Typegraphs: teaching the compiler to reason about models

In this notebook, we will be going through a tutorial on how to use the typegraph functionality to extract the relationships between types and functions within programs.

In [1]:
using SemanticModels
using SemanticModels.Parsers
using SemanticModels.ModelTools
import SemanticModels.ModelTools: CallArg, RetArg, Edge, Edges, @typegraph, typegraph

After loading @typegraph in to our workspace, we simply begin the extraction by calling the macro immediately followed by an Expr which will return an edge list which is easily passed through to MetaGraphs.jl to visualize the transformations that are taking place throughout the code.
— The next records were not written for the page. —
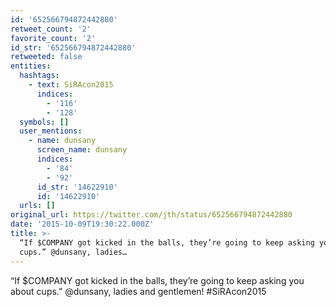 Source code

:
 ```yaml
---
id: '652566794872442880'
retweet_count: '2'
favorite_count: '2'
id_str: '652566794872442880'
retweeted: false
entities:
  hashtags:
    - text: SiRAcon2015
      indices:
        - '116'
        - '128'
  symbols: []
  user_mentions:
    - name: dunsany
      screen_name: dunsany
      indices:
        - '84'
        - '92'
      id_str: '14622910'
      id: '14622910'
  urls: []
original_url: https://twitter.com/jth/status/652566794872442880
date: '2015-10-09T19:30:22.000Z'
title: >-
  “If $COMPANY got kicked in the balls, they’re going to keep asking you about
  cups.” @dunsany, ladies…
---
```


“If $COMPANY got kicked in the balls, they’re going to keep asking you about cups.” @dunsany, ladies and gentlemen! #SiRAcon2015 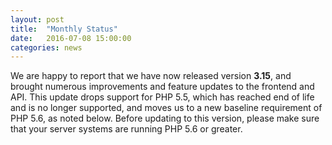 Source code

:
 ```yaml
---
layout: post
title:  "Monthly Status"
date:   2016-07-08 15:00:00
categories: news
---
```


 We are happy to report that we have now released version __3.15__, and brought numerous improvements and feature updates to the frontend and API. This update drops support for PHP 5.5, which has reached end of life and is no longer supported, and moves us to a new baseline requirement of PHP 5.6, as noted below. Before updating to this version, please make sure that your server systems are running PHP 5.6 or greater. 
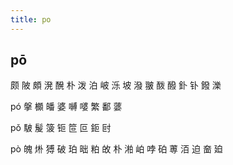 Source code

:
```yaml
---
title: po
---
```


## pō
颇
陂
頗
溌
醗
朴
泼
泊
岥
泺
坡
潑
翍
酦
醱
釙
钋
鏺
濼


pó
搫
櫇
皤
婆
嚩
嘙
繁
鄱
蔢





pǒ
駊
髲
箥
钷
笸
叵
鉕
尀


pò
魄
烞
猼
破
珀
昢
粕
敀
朴
湐
岶
哱
砶
蒪
洦
迫
奤
廹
*To learn more about Expr & metaprogramming, we recommend looking at the offcial Julia docs on the topic.

In [2]:
using SemanticModels.Parsers
import Base: ==

shorttype(T::Type) = T.name.name
Out[2]:
shorttype (generic function with 1 method)

Below we are using our parsefile function to take scripts and wrap them around in module headings that way they can be consumed by our other API's. We then pass off our Exprs to our typegraph function which collects all the type information we would like extracted from the code.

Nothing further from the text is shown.